I. Precious Metals Gold Gold prices fell on Monday, but still lingering around $1,200 an ounce. An expected U.S. interest rate hike continued to weigh on the precious metal, but political risks in Europe provided safe-haven support. With a rate increase by the Federal Reserve seen as a done deal, investor focus is shifting to what message the U.S. central bank will deliver when it concludes its meeting on Wednesday. Any divergence between Fed’s statement and market expectations would trigger violent changes in gold prices, which are likely to see a turning point after bearish news has been fully priced in. Investors of low risk appetite may cut their positions, while aggressive investors shall also set stop-loss and strictly follow investment rules. On technical front, both the MACD and momentum index suggest strong downward momentum. Still remaining rangebound, gold could find support and resistance at $1,190 and 1,220 respectively.

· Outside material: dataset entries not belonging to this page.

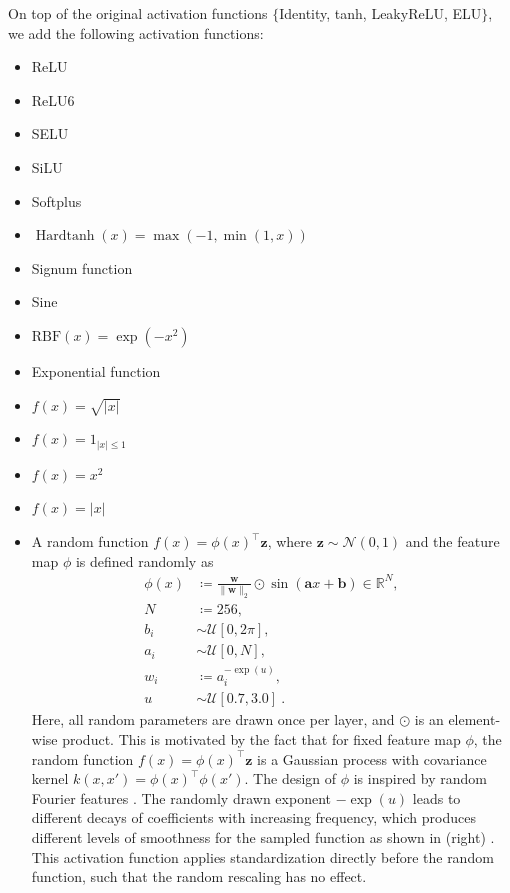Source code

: \documentclass{article}
\theoremstyle{plain}
\theoremstyle{definition}
\theoremstyle{remark}
\begin{document}
On top of the original activation functions $\{$Identity, tanh, LeakyReLU, ELU$\}$, we add the following activation functions:
\begin{itemize}
    \item ReLU
    \item ReLU6 \citep{krizhevsky2010convolutional}
    \item SELU \citep{klambauer2017self}
    \item SiLU \citep{hendrycks2016gaussian}
    \item Softplus
    \item $\operatorname{Hardtanh}(x) = \max(-1, \min(1, x))$
    \item Signum function
    \item Sine
    \item $\mathrm{RBF}(x) = \exp(-x^2)$
    \item Exponential function
    \item $f(x) = \sqrt{|x|}$
    \item $f(x) = 1_{|x| \leq 1}$
    \item $f(x) = x^2$
    \item $f(x) = |x|$
    \item A random function $f(x) = \phi(x)^\top \mathbf{z}$, where $\mathbf{z} \sim \mathcal{N}(0, 1)$ and the feature map $\phi$ is defined randomly as
    \begin{align*}
        \phi(x) & \coloneqq \frac{\mathbf{w}}{\|\mathbf{w}\|_2} \odot \sin(\mathbf{a}x + \mathbf{b}) \in \mathbb{R}^N, \\
        N &\coloneqq 256, \\
        b_i &\sim \mathcal{U}[0, 2\pi], \\
        a_i &\sim \mathcal{U}[0, N], \\
        w_i &\coloneqq a_i^{-\exp(u)}, \\
        u &\sim \mathcal{U}[0.7, 3.0]~.
    \end{align*}
    Here, all random parameters are drawn once per layer, and $\odot$ is an element-wise product. This is motivated by the fact that for fixed feature map $\phi$, the random function $f(x) = \phi(x)^\top \mathbf{z}$ is a Gaussian process with covariance kernel $k(x, x') = \phi(x)^\top \phi(x')$. The design of $\phi$ is inspired by random Fourier features \citep{rahimi2007random}. The randomly drawn exponent $-\exp(u)$ leads to different decays of coefficients with increasing frequency, which produces different levels of smoothness for the sampled function as shown in  (right) \citep{da2023sample}. This activation function applies standardization directly before the random function, such that the random rescaling has no effect.

\end{itemize}
\end{document}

Silver Silver slid, but still lingering around $17 an ounce. Technically, the MACD and momentum index still pointed to a bearish tone. As silver usually swings more sharply then gold, investors shall be more cautious in silver investment before "risk events" this week. The support and resistance can be found at $16.60 and 17.40 respectively.
II. Commodities Crude Oil Oil tumbled on Tuesday, pressured by concerns over a supply glut that have now erased nearly all gains since OPEC announced output cuts in November. OPEC's monthly report said oil stocks in industrialised nations rose in January to 278 million barrels above the five-year average, with U.S. shale and other non-OPEC supply gaining. A surprise output jump from its biggest member, Saudi Arabia, further pressured prices. Technically, still within oversold range, both U.S. West Texas Intermediate crude and Brent were under mounting downward pressure.
Copper Copper prices climbed on Tuesday as funds bought on growing expectations of stronger demand from top consumer China, but a higher dollar ahead of Wednesday's decision on U.S. interest rates by the Federal Reserve capped gains. The benchmark copper contract on the London Metal Exchange ended up 0.4 percent at $5,820 a tonne, nearly 3 percent above the two-month low at $5,652 hit last week.
Soybean Chicago Board of Trade soybean futures declined on Tuesday for a seventh straight session, dropping below $10 a bushel as hefty South American harvests threatened U.S. soy export prospects, traders said. CBOT May soybeans settled down 6-3/4 cents at $9.99-1/4 a bushel after dipping to $9.92, the contract's lowest since mid-November. CBOT May soymeal tracked soybean futures, down $3.7 to $327.2 a tonne. May soyoil closed 0.18 cents higher to 32.3 cents per lb, supported by soyoil/soymeal swap trade and stronger Malaysia palm oil.